Pritchett described such phenomena as isomorphic mimicry. The government imitates innovative policies practiced in other countries, which are not necessarily suitable for implementation in Indonesia because of the different contexts.
In fact, not all successful practices in other countries are applicable in regions with complex and extensive education system characteristics, such as Indonesia.
For example, the teacher continuing professional development (CPD) programme practiced by fourteen countries in Africa, Central and Eastern Europe, Latin America and the Caribbean, the Middle East and North Africa, and South and East Asia.
This programme was intended to improve teachers’ functions, meaning that teachers should be able to apply the CPD results to improve their learning process.
Although superficially innovative, RISE's latest study found several weaknesses in the CPD policy in Indonesia. For example, the design and objectives of CPD do not enritely fit teachers’ needs due to the inaccurate mapping of teacher competencies, and the pedagogical abilities of the instructors do not meet the expectations and the needs of the participants.
As a result, the participants of this programme simply received a refresher on the material they had actually learned during the undergraduate programme in education study.
In 2000, access to basic education in Indonesia was actually quite high: 96% for primary schools and 80% for junior secondary schools.
However, the government being preoccupied with the support of international programmes through the MDGs campaign to expand school access has caught Indonesia off guard in relation to the quality of learning. Whereas in fact, at least since 2000, improving the quality of basic education has become an urgent need.
In an effort to keep up with international development trends, according to research by Pritchett and his colleagues in 2010, developing countries often applied isomorphic mimicry strategies as if working according to certain standards to achieve the targets as required by donor agencies.
Philipp Krause of the Bill and Melinda Gates Foundation believes that donor agencies play a role in encouraging isomorphic mimicry because they set standards and targets that are basically beyond the reach of developing countries.
Functional replication of innovations
Replication of successful educational practices in other countries is not always bad; in fact, it can be more efficient because imitators do not need to start from scratch.
However, all forms of public policy must be based on well-designed and rigorously implemented research so that policies would function optimally because the context of one country is not necessarily the same as another country. Moreover, there are procedures that must be understood and obeyed.
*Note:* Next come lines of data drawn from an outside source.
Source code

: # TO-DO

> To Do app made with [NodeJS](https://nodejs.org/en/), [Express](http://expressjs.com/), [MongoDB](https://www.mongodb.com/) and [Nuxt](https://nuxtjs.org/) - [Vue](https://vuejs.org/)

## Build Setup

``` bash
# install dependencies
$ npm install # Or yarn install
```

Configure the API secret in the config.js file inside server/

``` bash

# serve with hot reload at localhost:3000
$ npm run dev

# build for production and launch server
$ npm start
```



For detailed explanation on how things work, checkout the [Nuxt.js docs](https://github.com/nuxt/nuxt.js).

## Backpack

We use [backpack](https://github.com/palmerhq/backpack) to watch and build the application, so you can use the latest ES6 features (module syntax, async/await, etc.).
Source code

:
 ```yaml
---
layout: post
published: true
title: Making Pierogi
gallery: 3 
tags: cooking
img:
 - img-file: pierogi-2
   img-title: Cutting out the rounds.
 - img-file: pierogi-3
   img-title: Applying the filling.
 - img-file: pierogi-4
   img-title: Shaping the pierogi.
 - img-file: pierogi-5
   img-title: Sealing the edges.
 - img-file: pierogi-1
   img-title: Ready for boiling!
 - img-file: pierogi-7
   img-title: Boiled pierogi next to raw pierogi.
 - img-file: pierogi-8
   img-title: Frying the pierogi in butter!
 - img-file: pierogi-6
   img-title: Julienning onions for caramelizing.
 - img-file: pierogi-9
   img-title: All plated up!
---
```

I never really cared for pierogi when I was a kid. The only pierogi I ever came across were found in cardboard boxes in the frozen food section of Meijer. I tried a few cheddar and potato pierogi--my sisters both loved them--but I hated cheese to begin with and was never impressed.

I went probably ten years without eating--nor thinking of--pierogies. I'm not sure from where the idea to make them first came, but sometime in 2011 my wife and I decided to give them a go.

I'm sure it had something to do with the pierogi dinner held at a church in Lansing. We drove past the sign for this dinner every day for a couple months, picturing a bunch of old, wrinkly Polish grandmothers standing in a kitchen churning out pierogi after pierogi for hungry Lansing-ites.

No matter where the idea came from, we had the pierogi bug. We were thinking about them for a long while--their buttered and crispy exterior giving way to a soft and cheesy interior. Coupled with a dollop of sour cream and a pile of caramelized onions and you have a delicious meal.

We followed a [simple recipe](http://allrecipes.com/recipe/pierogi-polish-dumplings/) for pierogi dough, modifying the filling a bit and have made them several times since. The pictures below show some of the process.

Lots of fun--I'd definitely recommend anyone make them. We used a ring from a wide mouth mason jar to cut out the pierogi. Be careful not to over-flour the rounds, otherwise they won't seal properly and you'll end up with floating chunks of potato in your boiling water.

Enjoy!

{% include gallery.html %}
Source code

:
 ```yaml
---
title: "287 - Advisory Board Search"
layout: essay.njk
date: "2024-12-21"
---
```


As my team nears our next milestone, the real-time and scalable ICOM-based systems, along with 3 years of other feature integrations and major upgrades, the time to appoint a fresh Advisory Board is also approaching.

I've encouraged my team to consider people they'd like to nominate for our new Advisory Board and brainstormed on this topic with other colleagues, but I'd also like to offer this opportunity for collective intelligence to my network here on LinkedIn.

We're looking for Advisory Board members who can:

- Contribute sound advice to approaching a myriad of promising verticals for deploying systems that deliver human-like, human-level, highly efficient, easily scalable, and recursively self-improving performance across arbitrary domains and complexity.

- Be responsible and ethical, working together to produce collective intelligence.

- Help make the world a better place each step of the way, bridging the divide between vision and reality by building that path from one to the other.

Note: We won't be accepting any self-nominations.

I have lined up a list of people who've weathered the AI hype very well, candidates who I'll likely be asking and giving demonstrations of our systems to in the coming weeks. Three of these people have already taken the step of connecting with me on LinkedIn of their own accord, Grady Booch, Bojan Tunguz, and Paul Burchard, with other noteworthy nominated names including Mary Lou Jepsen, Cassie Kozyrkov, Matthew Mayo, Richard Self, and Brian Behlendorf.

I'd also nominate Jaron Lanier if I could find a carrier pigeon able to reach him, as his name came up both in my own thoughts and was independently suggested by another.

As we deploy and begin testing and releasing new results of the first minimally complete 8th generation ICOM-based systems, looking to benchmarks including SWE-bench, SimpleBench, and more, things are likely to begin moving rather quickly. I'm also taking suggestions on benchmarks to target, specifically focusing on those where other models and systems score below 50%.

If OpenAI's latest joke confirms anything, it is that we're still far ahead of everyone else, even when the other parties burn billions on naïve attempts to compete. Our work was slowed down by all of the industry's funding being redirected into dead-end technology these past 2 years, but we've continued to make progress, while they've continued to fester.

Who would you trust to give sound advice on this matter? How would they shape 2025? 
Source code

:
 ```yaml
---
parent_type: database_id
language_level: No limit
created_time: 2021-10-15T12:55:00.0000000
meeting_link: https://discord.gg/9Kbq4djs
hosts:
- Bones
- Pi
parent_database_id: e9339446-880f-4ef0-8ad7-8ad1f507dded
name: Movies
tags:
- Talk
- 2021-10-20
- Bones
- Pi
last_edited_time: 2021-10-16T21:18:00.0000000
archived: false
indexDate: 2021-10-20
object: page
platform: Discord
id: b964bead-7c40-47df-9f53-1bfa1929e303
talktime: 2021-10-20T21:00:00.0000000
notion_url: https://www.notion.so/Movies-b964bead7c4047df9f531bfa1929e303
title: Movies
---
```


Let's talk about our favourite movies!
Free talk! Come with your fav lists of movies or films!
Practitioners and academics have offered many ways to realise successful imitation practices to have a functional impact.
Do not let isomorphic mimicry create only an innovative image on the surface to attract financial support or some sort. When that happens, policy makers are lulled or have the illusion that they are making progress, whereas the reforms carried out did not improve their fundamental functions; they might even weaken the functions that were actually being developed. Policies based solely on isomorphic mimicry are difficult to achieve the targets.